I’m a cyborg, but that’s ok è una romantica “commedia di transizione” che, giocando coi generi, fonde tra loro elementi del grottesco e del melodramma. Dal punto di vista tematico vi ritroviamo tutta una serie di temi già affrontati in passato da Park Chan-wook: la follia, la prigione, il manicomio, la diversità. Ecco quindi che I’m a cyborg… but that’s OK non appare tout court come una pecora nera nella filmografia del regista coreano. Se però nel precedente N.E.P.A.L. esistevano ancora medici e infermieri che esprimevano il proprio punto di vista, in I’m a cyborg lo spettatore è costretto a guardare con gli occhi del “folle”. Il mondo messo in scena, quello dei “folli” appunto, viene descritto assumendo un punto di vista interno, dove gli ospiti, per lo più indesiderati, non sono i pazienti, bensì i medici (per questo Young-goon immagina di sterminarli tutti).
Park mette quindi in discussione l’idea di “punto di vista”, sfruttando il tema della “diversità”. Altro tema presente e già incontrato nella filmografia di Park è poi la famiglia, ancora una volta disgregata, sfasciata, incapace d’essere punto di riferimento.
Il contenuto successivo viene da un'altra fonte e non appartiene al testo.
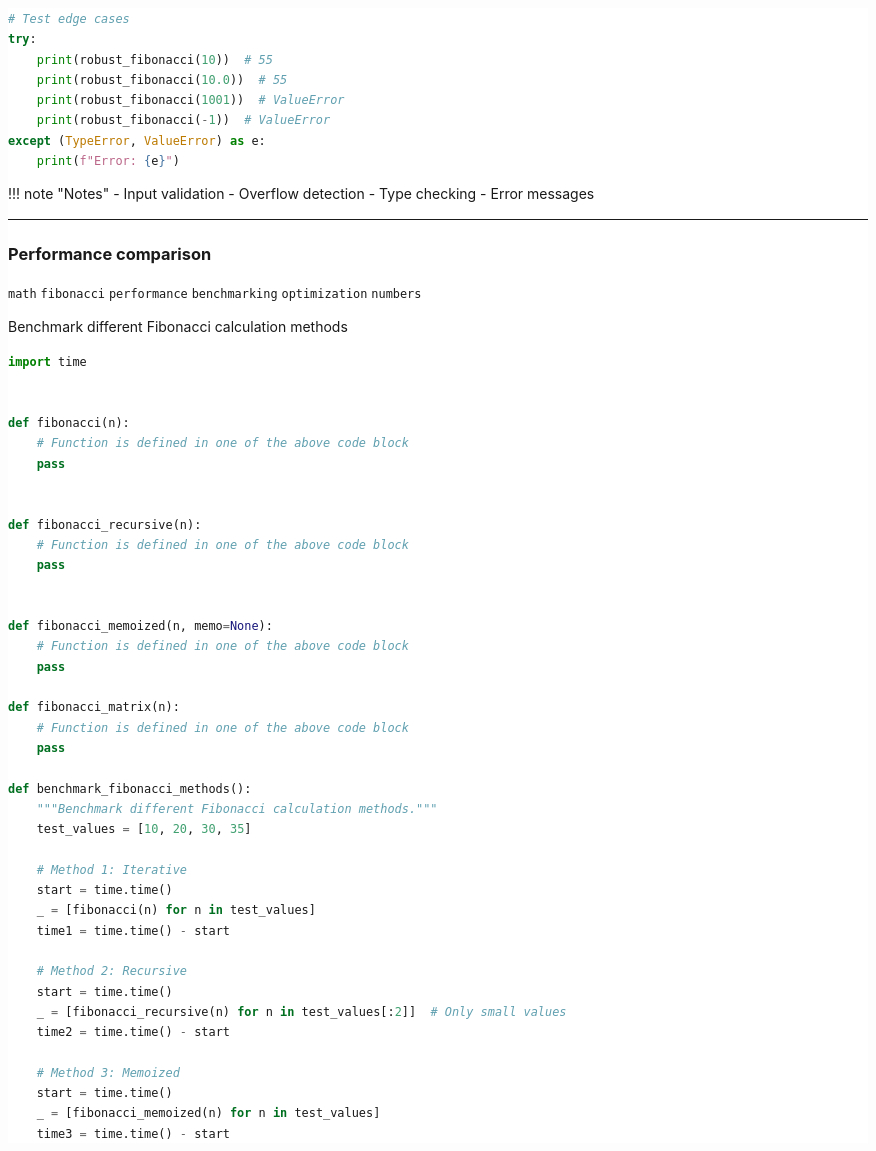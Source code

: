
 ```python
# Test edge cases
try:
    print(robust_fibonacci(10))  # 55
    print(robust_fibonacci(10.0))  # 55
    print(robust_fibonacci(1001))  # ValueError
    print(robust_fibonacci(-1))  # ValueError
except (TypeError, ValueError) as e:
    print(f"Error: {e}")
```

!!! note "Notes"
    - Input validation
    - Overflow detection
    - Type checking
    - Error messages

<hr class="snippet-divider">

### Performance comparison

`math` `fibonacci` `performance` `benchmarking` `optimization` `numbers`

Benchmark different Fibonacci calculation methods

```python
import time


def fibonacci(n):
    # Function is defined in one of the above code block
    pass


def fibonacci_recursive(n):
    # Function is defined in one of the above code block
    pass


def fibonacci_memoized(n, memo=None):
    # Function is defined in one of the above code block
    pass

def fibonacci_matrix(n):
    # Function is defined in one of the above code block
    pass

def benchmark_fibonacci_methods():
    """Benchmark different Fibonacci calculation methods."""
    test_values = [10, 20, 30, 35]

    # Method 1: Iterative
    start = time.time()
    _ = [fibonacci(n) for n in test_values]
    time1 = time.time() - start

    # Method 2: Recursive
    start = time.time()
    _ = [fibonacci_recursive(n) for n in test_values[:2]]  # Only small values
    time2 = time.time() - start

    # Method 3: Memoized
    start = time.time()
    _ = [fibonacci_memoized(n) for n in test_values]
    time3 = time.time() - start

```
Ma I’m a cyborg, but that’s ok tratta anche altri temi importanti, quali i disordini non solo psicologici ma anche alimentari degli adolescenti, e la crescente spersonalizzazione e disumanizzazione del mondo contemporaneo sempre più orientato verso la produzione e il consumo, contesti nel quale l’uomo è solo un piccolo ingranaggio di una lunga catena di montaggio.
Da un certo punto di vista, quindi, in I’m a cyborg c’è una vera e propria sovrabbondanza tematica. Un surplus che colpisce anche la componente visiva e stilistica del film: scenografie ultra-pop curate in ogni dettaglio, un trionfo di rossi brillanti e verdi acidi, interni decorati con affreschi maniacalmente studiati, panoramiche circolari, lunghi piani-sequenza.
Infine, come nelle altre opere di Park, anche qui, pur essendo di base una comedy, manca un vero happy ending. I’m a cyborg, but that’s ok ha senza dubbio il finale più lieto visto finora, ma lo è solo “in apparenza”. Nel finale, infatti, i due protagonisti si abbracciano sormontati da un simbolico arcobaleno colorato, ma la strada verso il ritorno alla normalità è ancora lunga e lontana. Non a caso Park, restio a concedere allo spettatore un vero e proprio happy ending, li inquadra in campo lunghissimo, così che i loro corpi sembrano sì abbracciati, ma sono così lontani, piccolissimi, quasi invisibili, da non darcene la certezza.